Pour la Cour des comptes , la solution au problème de la condamnation des collectivité locales par la justice à verser des indemnisations , qui très souvent sont fondées , réside entre autres dans le recours au règlement amiable des litiges notamment en introduisant systématiquement dans tous les cahiers des charges, la clause y relative et en rendant effectif les comités de wilaya créés à cet effet. La Cour des comptes n’a pas été explicite à ce sujet. Elle « incite » les collectivités locales à privilégier le règlement amiable ce qui sous-entend que le recours à ce mode alternatif de règlement des litige est facultatif alors qu’en vertu de l’article 153 du décret présidentiel n° 15-247 du 16 septembre 2015 portant réglementation des marchés publics et des délégation de service public le service contractant doit rechercher une solution amiable aux litiges nés de l’exécution d’un marché public chaque fois que cette solution permet de retrouver un équilibre des charges incombant chacune des parties , d’aboutir à une réalisation plus rapide de l’objet du marché ou encore d’obtenir un règlement définitif plus rapide et moins onéreux.

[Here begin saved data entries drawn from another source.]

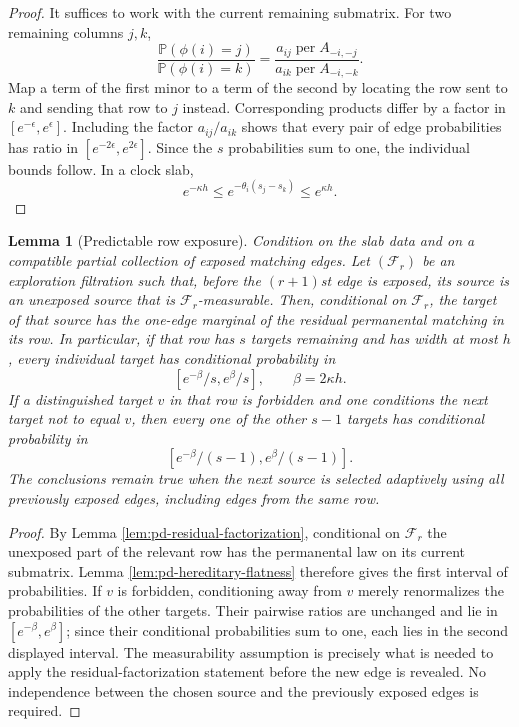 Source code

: \documentclass[11pt]{article}
\newtheorem{lemma}[theorem]{Lemma}
\theoremstyle{remark}
\newcommand{\Pp}{\mathbb P}
\begin{document}
\begin{proof}
It suffices to work with the current remaining submatrix.  For two remaining
columns $j,k$,
\[
 \frac{\Pp(\phi(i)=j)}{\Pp(\phi(i)=k)}
 =\frac{a_{ij}\operatorname{per}A_{-i,-j}}
 {a_{ik}\operatorname{per}A_{-i,-k}}.
\]
Map a term of the first minor to a term of the second by locating the row sent
to $k$ and sending that row to $j$ instead.  Corresponding products differ by
a factor in $[e^{-\epsilon},e^\epsilon]$.  Including the factor
$a_{ij}/a_{ik}$ shows that every pair of edge probabilities has ratio in
$[e^{-2\epsilon},e^{2\epsilon}]$.  Since the $s$ probabilities sum to one,
the individual bounds follow.  In a clock slab,
\[
        e^{-\kappa h}\le
        e^{-\theta_i(s_j-s_k)}\le e^{\kappa h}.
\]
\end{proof}
\begin{lemma}[Predictable row exposure]
\label{lem:pd-predictable-exposure}
Condition on the slab data and on a compatible partial collection of exposed
matching edges.  Let $(\mathscr F_r)$ be an exploration filtration such that,
before the $(r+1)$st edge is exposed, its source is an unexposed source that is
$\mathscr F_r$-measurable.  Then, conditional on $\mathscr F_r$, the target of
that source has the one-edge marginal of the residual permanental matching in
its row.  In particular, if that row has $s$ targets remaining and has width at
most $h$, every individual target has conditional probability in
\[
        [e^{-\beta}/s,e^\beta/s],
        \qquad \beta=2\kappa h.
\]
If a distinguished target $v$ in that row is forbidden and one conditions the
next target not to equal $v$, then every one of the other $s-1$ targets has
conditional probability in
\[
        [e^{-\beta}/(s-1),e^\beta/(s-1)].
\]
The conclusions remain true when the next source is selected adaptively using
all previously exposed edges, including edges from the same row.
\end{lemma}

\begin{proof}
By Lemma \ref{lem:pd-residual-factorization}, conditional on
$\mathscr F_r$ the unexposed part of the relevant row has the permanental law
on its current submatrix.  Lemma \ref{lem:pd-hereditary-flatness} therefore
gives the first interval of probabilities.  If $v$ is forbidden, conditioning
away from $v$ merely renormalizes the probabilities of the other targets.
Their pairwise ratios are unchanged and lie in $[e^{-\beta},e^\beta]$; since
their conditional probabilities sum to one, each lies in the second displayed
interval.  The measurability assumption is precisely what is needed to apply
the residual-factorization statement before the new edge is revealed.  No
independence between the chosen source and the previously exposed edges is
required.
\end{proof}
\end{document}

En utilisant l’expression « le service contractant doit rechercher une solution amiable », le législateur a voulu rendre le recours à une solution amiable obligatoire. En conséquence la collectivité locale , avant d’engager une action en justice contre son cocontractant ou encore au cas ou une mise en demeure lui est adressée par ce dernier préalablement à la saisine de la juridiction , la collectivité locale doit proposer un règlement à l’amiable que le cocontractant doit accepter . En cas de désaccord, le litige est soumis à l’examen du comité de règlement amiable de wilaya institué auprès de chaque wilaye.Pour rendre effectif la procédure de règlement amiable, le même article 153 dispose que le service contractant doit prévoir dans le cahier des charges, le recours à ce dispositif. Une fois le recours à un règlement amiable inséré dans le cahier des charges ou dans le contrat , le juge devient incompétent pour statuer sur le litige tant que l’avis du comité de règlement amiable n’a pas été rendu.